C looks right to me.

And the problem seems to fit the normal NCEES format.


----------



## civilized_naah (Aug 9, 2010)

Calixico said:


> I understand that if a vertical member is between two colliner members and no force are applied at that joint, the force in the member is zero. If a force is applied at the joint, the internal force in that member is equal to the applied load. Am I correct in my solution to this problem---- that the answer if 10k and 10k, answer choice 'C" ? If the two 10k load was removed from joint "B" and "D", then the two vertical members would become zero force members. Could someone please confirm this for me.

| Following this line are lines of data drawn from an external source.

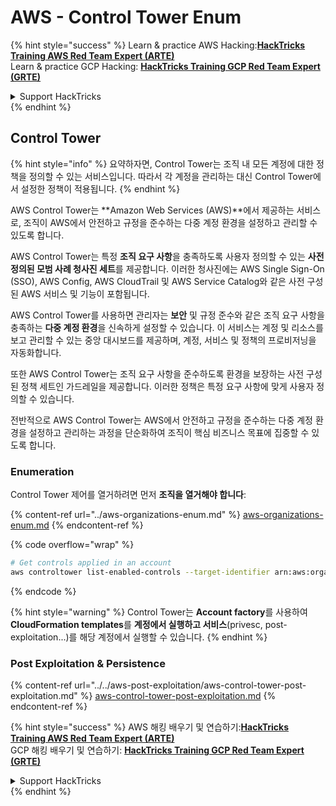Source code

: # AWS - Control Tower Enum

{% hint style="success" %}
Learn & practice AWS Hacking:<img src="../../../../.gitbook/assets/image (1) (1) (1) (1).png" alt="" data-size="line">[**HackTricks Training AWS Red Team Expert (ARTE)**](https://training.hacktricks.xyz/courses/arte)<img src="../../../../.gitbook/assets/image (1) (1) (1) (1).png" alt="" data-size="line">\
Learn & practice GCP Hacking: <img src="../../../../.gitbook/assets/image (2) (1).png" alt="" data-size="line">[**HackTricks Training GCP Red Team Expert (GRTE)**<img src="../../../../.gitbook/assets/image (2) (1).png" alt="" data-size="line">](https://training.hacktricks.xyz/courses/grte)

<details>

<summary>Support HackTricks</summary>

* Check the [**subscription plans**](https://github.com/sponsors/carlospolop)!
* **Join the** 💬 [**Discord group**](https://discord.gg/hRep4RUj7f) or the [**telegram group**](https://t.me/peass) or **follow** us on **Twitter** 🐦 [**@hacktricks\_live**](https://twitter.com/hacktricks_live)**.**
* **Share hacking tricks by submitting PRs to the** [**HackTricks**](https://github.com/carlospolop/hacktricks) and [**HackTricks Cloud**](https://github.com/carlospolop/hacktricks-cloud) github repos.

</details>
{% endhint %}

## Control Tower

{% hint style="info" %}
요약하자면, Control Tower는 조직 내 모든 계정에 대한 정책을 정의할 수 있는 서비스입니다. 따라서 각 계정을 관리하는 대신 Control Tower에서 설정한 정책이 적용됩니다.
{% endhint %}

AWS Control Tower는 **Amazon Web Services (AWS)**에서 제공하는 서비스로, 조직이 AWS에서 안전하고 규정을 준수하는 다중 계정 환경을 설정하고 관리할 수 있도록 합니다.

AWS Control Tower는 특정 **조직 요구 사항**을 충족하도록 사용자 정의할 수 있는 **사전 정의된 모범 사례 청사진 세트**를 제공합니다. 이러한 청사진에는 AWS Single Sign-On (SSO), AWS Config, AWS CloudTrail 및 AWS Service Catalog와 같은 사전 구성된 AWS 서비스 및 기능이 포함됩니다.

AWS Control Tower를 사용하면 관리자는 **보안** 및 규정 준수와 같은 조직 요구 사항을 충족하는 **다중 계정 환경**을 신속하게 설정할 수 있습니다. 이 서비스는 계정 및 리소스를 보고 관리할 수 있는 중앙 대시보드를 제공하며, 계정, 서비스 및 정책의 프로비저닝을 자동화합니다.

또한 AWS Control Tower는 조직 요구 사항을 준수하도록 환경을 보장하는 사전 구성된 정책 세트인 가드레일을 제공합니다. 이러한 정책은 특정 요구 사항에 맞게 사용자 정의할 수 있습니다.

전반적으로 AWS Control Tower는 AWS에서 안전하고 규정을 준수하는 다중 계정 환경을 설정하고 관리하는 과정을 단순화하여 조직이 핵심 비즈니스 목표에 집중할 수 있도록 합니다.

### Enumeration

Control Tower 제어를 열거하려면 먼저 **조직을 열거해야 합니다**:

{% content-ref url="../aws-organizations-enum.md" %}
[aws-organizations-enum.md](../aws-organizations-enum.md)
{% endcontent-ref %}

{% code overflow="wrap" %}
```bash
# Get controls applied in an account
aws controltower list-enabled-controls --target-identifier arn:aws:organizations::<acc_id>:ou/<ou-id>
```
{% endcode %}

{% hint style="warning" %}
Control Tower는 **Account factory**를 사용하여 **CloudFormation templates**를 **계정에서 실행하고 서비스**(privesc, post-exploitation...)를 해당 계정에서 실행할 수 있습니다.
{% endhint %}

### Post Exploitation & Persistence

{% content-ref url="../../aws-post-exploitation/aws-control-tower-post-exploitation.md" %}
[aws-control-tower-post-exploitation.md](../../aws-post-exploitation/aws-control-tower-post-exploitation.md)
{% endcontent-ref %}

{% hint style="success" %}
AWS 해킹 배우기 및 연습하기:<img src="../../../../.gitbook/assets/image (1) (1) (1) (1).png" alt="" data-size="line">[**HackTricks Training AWS Red Team Expert (ARTE)**](https://training.hacktricks.xyz/courses/arte)<img src="../../../../.gitbook/assets/image (1) (1) (1) (1).png" alt="" data-size="line">\
GCP 해킹 배우기 및 연습하기: <img src="../../../../.gitbook/assets/image (2) (1).png" alt="" data-size="line">[**HackTricks Training GCP Red Team Expert (GRTE)**<img src="../../../../.gitbook/assets/image (2) (1).png" alt="" data-size="line">](https://training.hacktricks.xyz/courses/grte)

<details>

<summary>Support HackTricks</summary>

* [**구독 계획**](https://github.com/sponsors/carlospolop) 확인하기!
* **💬 [**Discord 그룹**](https://discord.gg/hRep4RUj7f) 또는 [**텔레그램 그룹**](https://t.me/peass)에 참여하거나 **Twitter** 🐦 [**@hacktricks\_live**](https://twitter.com/hacktricks_live)**를 팔로우하세요.**
* **[**HackTricks**](https://github.com/carlospolop/hacktricks) 및 [**HackTricks Cloud**](https://github.com/carlospolop/hacktricks-cloud) GitHub 리포지토리에 PR을 제출하여 해킹 팁을 공유하세요.**

</details>
{% endhint %}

In fact, the verticality (is that a word?) of the member is immaterial. The generic rule is: If all the forces (members forces + externally applied forces) at a pinned joint can be grouped along TWO LINES OF ACTION (not necessarily perpendicular), then (i) any force that acts alone must be a zero force member and (ii) any forces that appear in a pair (no other forces along that line) must be equal and opposite.


----------



## Badger (Aug 10, 2010)

Calixico said:


> I understand that if a vertical member is between two colliner members and no force are applied at that joint, the force in the member is zero. If a force is applied at the joint, the internal force in that member is equal to the applied load. Am I correct in my solution to this problem---- that the answer if 10k and 10k, answer choice 'C" ? If the two 10k load was removed from joint "B" and "D", then the two vertical members would become zero force members. Could someone please confirm this for me.


I believe answer C) 0, 10 is correct.

If you use the method of joints at pt J, the force in member JB = 0, since members KJ and JI are colinear (in dirct line with one another). Or Sum in y = KJy - JIy; in x direction KJx = JIx.

Using the method of joints at pt E, the force in member GE = 10k.

The force in member HD is zero also.

If you remove the 10k loads at B &amp; D, the force in vertical member JB is still zero, and the force in member HD is still zero.

This looks like a good prctice question for the morning breath.

I think I am right, but my statics is pretty rusty, so maybe somebody can confirm.


----------



## MA_PE (Aug 10, 2010)

badger? we don't need no stinking badger!

Sorry, I could not resist.


----------